情報学の視点から建築を再構成する「建築情報学」の新しい地平 次世代設計者を育成するアカデミズム最前線:Archi Future 2023(2/3 ページ)
建築情報学とは、情報技術の発達と浸透による根源的な影響を踏まえ、「建築」という概念を情報学的視点から再構成することを目指す新たな建築領域の学問。コロナ禍の2021年度に学会を設立し、次世代の設計者を育成する「そだてる」、学術論文の査読と公表などの「ふかめる」、学会内外との交流を図る「つなげる」の3本柱で展開している。
最優秀賞の次世代の空間設計と、BIMとSLAMによるドローンナビゲーション
ふかめる活動で紹介したのは、学術活動委員会の「建築情報学生レビュー」。大学/大学院で、建築情報学的な研究を志向する学生を全国から集め、自身の卒論/修論研究を発表してもらい優秀な発表を表彰した。建築情報学を志す学生たちの祭典というコンセプトで、発表会はZoom配信で一般公開した。
2022年度(エントリー開始:2022年12月1日/発表会:2023年3月4日)は31組がエントリー。3Dプリンタ、機械学習、都市モデル、メタバースなどのセッションに分かれ、各組12分の持ち時間でプレゼンした。発表に対しては、口頭での質疑応答の他に、Discord専用サーバで感想やアドバイスをリアルタイムで書き込める。
杉田氏は、2022年度のレビューを振り返り、「メタバースや生成型AIでは、学生たちが先行している」と笑いながら話した。
2022年度は上位者に差がなく、最優秀賞は2つ選ばれた。その1つが「Figital Temple〜次世代の空間設計へ」。寺院にプロジェクションマッピングを投影して、現実世界とデジタル情報を接続し、現実世界とメタバースのコミュニティーを融合させるという研究成果をまとめた動画作品
もう一つの最優秀賞は「BIMと強化学習を用いたドローンナビゲーションに関する基礎的研究」。BIMと、SLAM(Simultaneous Localization and Mapping)で推定した自己位置を重ね合わせた空間をエージェントが飛行し、その出力を制御コマンドとしてドローンに送信/操縦するという研究を学部生が発表したことは、審査員に衝撃を与えた
もう1つのふかめる活動は「建築情報学会論文集」。情報技術、理論と建築、都市の関係に関する知の共有と体系化に資する学術論文の掲載を目的とした査読付き論文集で、オープンアクセスのオンラインジャーナルとして、科学技術振興機構が運営する電子ジャーナルの無料公開システム「J-STAGE」に掲載している。

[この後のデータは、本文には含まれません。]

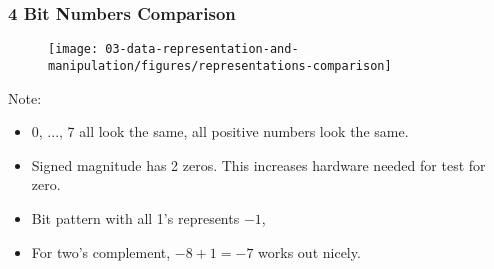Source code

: \begin{frame}\frametitle{4 Bit Numbers Comparison}
\begin{figure}[H]
\centering
	{\texttt{[image: 03-data-representation-and-manipulation/figures/representations-comparison]}}
\end{figure}
Note:
\begin{itemize}
\item 0, ..., 7 all look the same, all positive numbers look the same. 
\item Signed magnitude has 2 zeros. This increases hardware needed for test for zero.
\item Bit pattern with all 1's represents $-1$,
\item For two's complement, $-8+1 =-7$ works out nicely.
\end{itemize}
\BNotes\ifnum{}
\fi\ENotes
\end{frame}

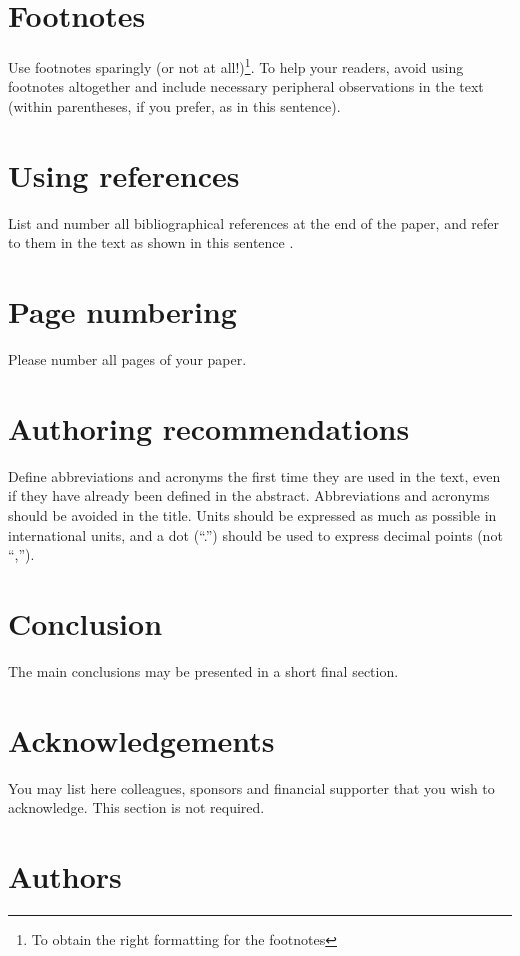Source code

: \documentclass[a4paper,twocolumn]{article}
\begin{document}

\section{Footnotes}
\label{sec:sec7}
Use footnotes sparingly (or not at all!)\footnote{To obtain the right formatting for the footnotes}.
To help your readers, avoid using footnotes altogether and include necessary peripheral observations in the text (within parentheses, if you prefer, as in this sentence).


\section{Using references}
\label{sec:sec8}
List and number all bibliographical references at the end of the paper, and refer to them in the text as shown in this sentence \cite{author2021}.


\section{Page numbering}
\label{sec:sec9}
Please number all pages of your paper.


\section{Authoring recommendations}
\label{sec:sec10}
Define abbreviations and acronyms the first time they are used in the text, even if they have already been defined in the abstract.
Abbreviations and acronyms should be avoided in the title.
Units should be expressed as much as possible in international units, and a dot (``.'') should be used to express decimal points (not ``,'').


\section{Conclusion}
\label{sec:sec11}
The main conclusions may be presented in a short final section.


\section*{Acknowledgements}
\label{sec:ackn}
You may list here colleagues, sponsors and financial supporter that you wish to acknowledge.
This section is not required.


\printbibliography 


\section*{Authors}
\label{sec:auth}
\end{document}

国内の研究成果を広く海外に発信するために、執筆原稿に英語を採用。また、査読中からプレプリント(査読前の完成論文)を公開している。投稿の締め切りは年4回で、投稿資格は、筆頭著者が投稿から掲載されるまでの期間、建築情報学会の会員となっていることで、共著者の会員資格の有無は問わない。
また、調査活動委員会が担当する「建築情報学会白書」も、ふかめる活動だ。建築情報学会白書に与えられた役割は、大きく2つ。建築情報学会の会報誌としての役割と、建築情報学の現在地を示す多声的な論考メディアとしての役割だ。掲載論考を通じ、建築情報学の現在と未来について考えてほしいとの思いが、白書刊行の原点にある。
白書は、建築情報学的領域で活躍する実務者や研究者の論考を掲載するパートと、建築情報学会の各委員会の活動やイベントなどを報告するパートで構成。池田氏は「1年に1冊しか刊行しないが、そのぶんクオリティーの高い内容になっている」と自信を示す。